▸ ENTRIES SHOWN

──────────────────────────────

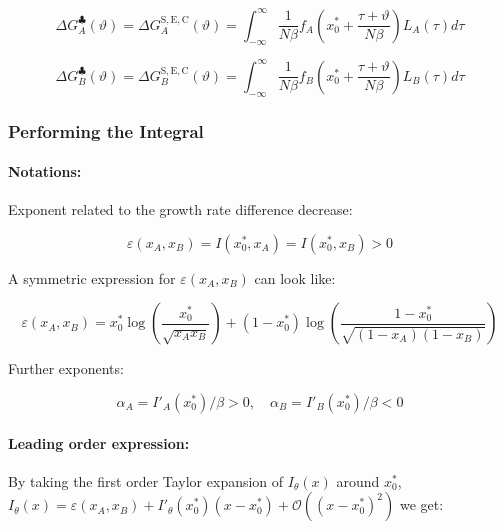 \documentclass{article}
\theoremstyle{definition}
\begin{document}
\begin{equation}
    \Delta G_A^\clubsuit(\vartheta) = \Delta G_A^\mathrm{S,E,C}(\vartheta) = \int_{-\infty}^\infty 
    \frac{1}{N \beta} f_A \left ( x_0^* + \frac{\tau + \vartheta}{N \beta} \right ) L_A(\tau) d\tau
\end{equation}

\begin{equation}
    \Delta G_B^\clubsuit(\vartheta) = \Delta G_B^\mathrm{S,E,C}(\vartheta) = \int_{-\infty}^\infty 
    \frac{1}{N \beta} f_B \left ( x_0^* + \frac{\tau + \vartheta}{N \beta} \right ) L_B(\tau) d\tau
\end{equation}

\subsubsection{Performing the Integral}

\paragraph{Notations:}

Exponent related to the growth rate difference decrease:

\begin{equation}
    \varepsilon(x_A,x_B) = I(x_0^*,x_A) = I(x_0^*,x_B) > 0
\end{equation}

A symmetric expression for $\varepsilon(x_A,x_B)$ can look like:

\begin{equation}
    \varepsilon(x_A,x_B) = x_0^* \log
    \left (
    \frac{x_0^*}{\sqrt{x_A x_B}}
    \right ) +
    (1-x_0^*) \log
    \left (
    \frac{1-x_0^*}{\sqrt{(1-x_A) (1-x_B)}}
    \right )
\end{equation}

Further exponents:

\begin{equation}
    \alpha_A = I'_A(x_0^*)/\beta > 0, \quad
    \alpha_B = I'_B(x_0^*)/\beta < 0
\end{equation}

\paragraph{Leading order expression:}

By taking the first order Taylor expansion of $I_\theta(x)$ around $x_0^*$, $I_\theta(x) = \varepsilon(x_A,x_B) + I'_\theta(x_0^*) (x-x_0^*) + \mathcal{O}((x-x_0^*)^2)$ we get:
\end{document}
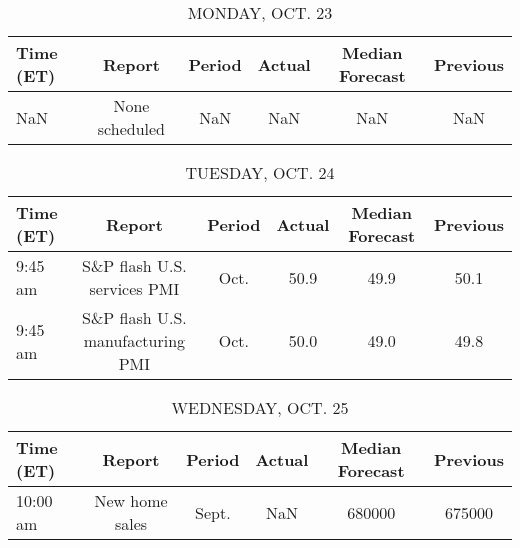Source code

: \documentclass{article}%
\begin{document}
%
\normalsize%


\begin{table}[htbp]%
\caption{MONDAY, OCT. 23}%
\centering%
\begin{adjustbox}{width=1\textwidth}%
\begin{tabular}{lccccc}
\toprule
Time (ET) &         Report & Period & Actual & Median Forecast & Previous \\
\midrule
      NaN & None scheduled &    NaN &    NaN &             NaN &      NaN \\
\bottomrule
\end{tabular}
%
\end{adjustbox}%
\end{table}

%


\begin{table}[htbp]%
\caption{TUESDAY, OCT. 24}%
\centering%
\begin{adjustbox}{width=1\textwidth}%
\begin{tabular}{lccccc}
\toprule
Time (ET) &                           Report & Period & Actual & Median Forecast & Previous \\
\midrule
  9:45 am &      S\&P flash U.S. services PMI &   Oct. &   50.9 &            49.9 &     50.1 \\
  9:45 am & S\&P flash U.S. manufacturing PMI &   Oct. &   50.0 &            49.0 &     49.8 \\
\bottomrule
\end{tabular}
%
\end{adjustbox}%
\end{table}

%


\begin{table}[htbp]%
\caption{WEDNESDAY, OCT. 25}%
\centering%
\begin{adjustbox}{width=1\textwidth}%
\begin{tabular}{lccccc}
\toprule
Time (ET) &         Report & Period & Actual & Median Forecast & Previous \\
\midrule
 10:00 am & New home sales &  Sept. &    NaN &          680000 &   675000 \\
\bottomrule
\end{tabular}
%
\end{adjustbox}%
\end{table}

%
\end{document}
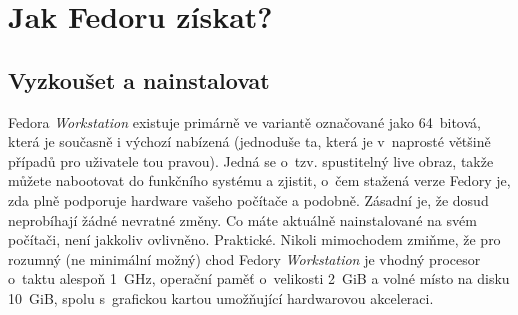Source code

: \chapter*{Jak Fedoru získat?}

\section*{Vyzkoušet a nainstalovat}
 Fedora \emph{Workstation} existuje primárně ve variantě označované jako 64~bitová, která je současně i výchozí nabízená (jednoduše ta, která je v~naprosté většině případů pro uživatele tou pravou). Jedná se o~tzv. spustitelný live obraz, takže můžete nabootovat do funkčního systému a zjistit, o~čem stažená verze Fedory je, zda plně podporuje hardware vašeho počítače a podobně. Zásadní je, že dosud neprobíhají žádné nevratné změny. Co máte aktuálně nainstalované na svém počítači, není jakkoliv ovlivněno. Praktické. Nikoli mimochodem zmiňme, že pro rozumný (ne minimální možný) chod Fedory \emph{Workstation} je vhodný procesor o~taktu alespoň 1~GHz, operační paměť o~velikosti 2~GiB a volné místo na disku 10~GiB, spolu s~grafickou kartou umožňující hardwarovou akceleraci.

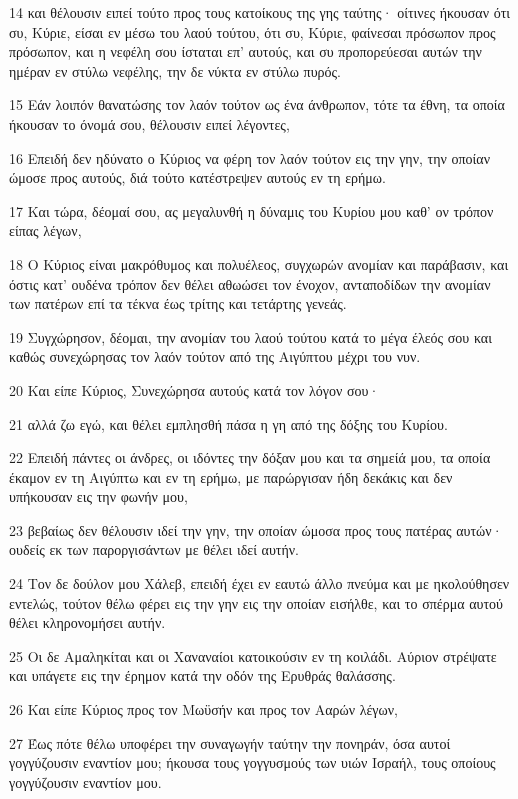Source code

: \par 14 και θέλουσιν ειπεί τούτο προς τους κατοίκους της γης ταύτης· οίτινες ήκουσαν ότι συ, Κύριε, είσαι εν μέσω του λαού τούτου, ότι συ, Κύριε, φαίνεσαι πρόσωπον προς πρόσωπον, και η νεφέλη σου ίσταται επ' αυτούς, και συ προπορεύεσαι αυτών την ημέραν εν στύλω νεφέλης, την δε νύκτα εν στύλω πυρός.
\par 15 Εάν λοιπόν θανατώσης τον λαόν τούτον ως ένα άνθρωπον, τότε τα έθνη, τα οποία ήκουσαν το όνομά σου, θέλουσιν ειπεί λέγοντες,
\par 16 Επειδή δεν ηδύνατο ο Κύριος να φέρη τον λαόν τούτον εις την γην, την οποίαν ώμοσε προς αυτούς, διά τούτο κατέστρεψεν αυτούς εν τη ερήμω.
\par 17 Και τώρα, δέομαί σου, ας μεγαλυνθή η δύναμις του Κυρίου μου καθ' ον τρόπον είπας λέγων,
\par 18 Ο Κύριος είναι μακρόθυμος και πολυέλεος, συγχωρών ανομίαν και παράβασιν, και όστις κατ' ουδένα τρόπον δεν θέλει αθωώσει τον ένοχον, ανταποδίδων την ανομίαν των πατέρων επί τα τέκνα έως τρίτης και τετάρτης γενεάς.
\par 19 Συγχώρησον, δέομαι, την ανομίαν του λαού τούτου κατά το μέγα έλεός σου και καθώς συνεχώρησας τον λαόν τούτον από της Αιγύπτου μέχρι του νυν.
\par 20 Και είπε Κύριος, Συνεχώρησα αυτούς κατά τον λόγον σου·
\par 21 αλλά ζω εγώ, και θέλει εμπλησθή πάσα η γη από της δόξης του Κυρίου.
\par 22 Επειδή πάντες οι άνδρες, οι ιδόντες την δόξαν μου και τα σημείά μου, τα οποία έκαμον εν τη Αιγύπτω και εν τη ερήμω, με παρώργισαν ήδη δεκάκις και δεν υπήκουσαν εις την φωνήν μου,
\par 23 βεβαίως δεν θέλουσιν ιδεί την γην, την οποίαν ώμοσα προς τους πατέρας αυτών· ουδείς εκ των παροργισάντων με θέλει ιδεί αυτήν.
\par 24 Τον δε δούλον μου Χάλεβ, επειδή έχει εν εαυτώ άλλο πνεύμα και με ηκολούθησεν εντελώς, τούτον θέλω φέρει εις την γην εις την οποίαν εισήλθε, και το σπέρμα αυτού θέλει κληρονομήσει αυτήν.
\par 25 Οι δε Αμαληκίται και οι Χαναναίοι κατοικούσιν εν τη κοιλάδι. Αύριον στρέψατε και υπάγετε εις την έρημον κατά την οδόν της Ερυθράς θαλάσσης.
\par 26 Και είπε Κύριος προς τον Μωϋσήν και προς τον Ααρών λέγων,
\par 27 Έως πότε θέλω υποφέρει την συναγωγήν ταύτην την πονηράν, όσα αυτοί γογγύζουσιν εναντίον μου; ήκουσα τους γογγυσμούς των υιών Ισραήλ, τους οποίους γογγύζουσιν εναντίον μου.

──────────────────────────────

▸ ACTIVITY
Pull every line containing the word "Delta" out of the material and copy it.

▸ RESPONSE FOR THIS EXERCISE
    \Delta G_A^\clubsuit(\vartheta) = \Delta G_A^\mathrm{S,E,C}(\vartheta) = \int_{-\infty}^\infty 
    \Delta G_B^\clubsuit(\vartheta) = \Delta G_B^\mathrm{S,E,C}(\vartheta) = \int_{-\infty}^\infty 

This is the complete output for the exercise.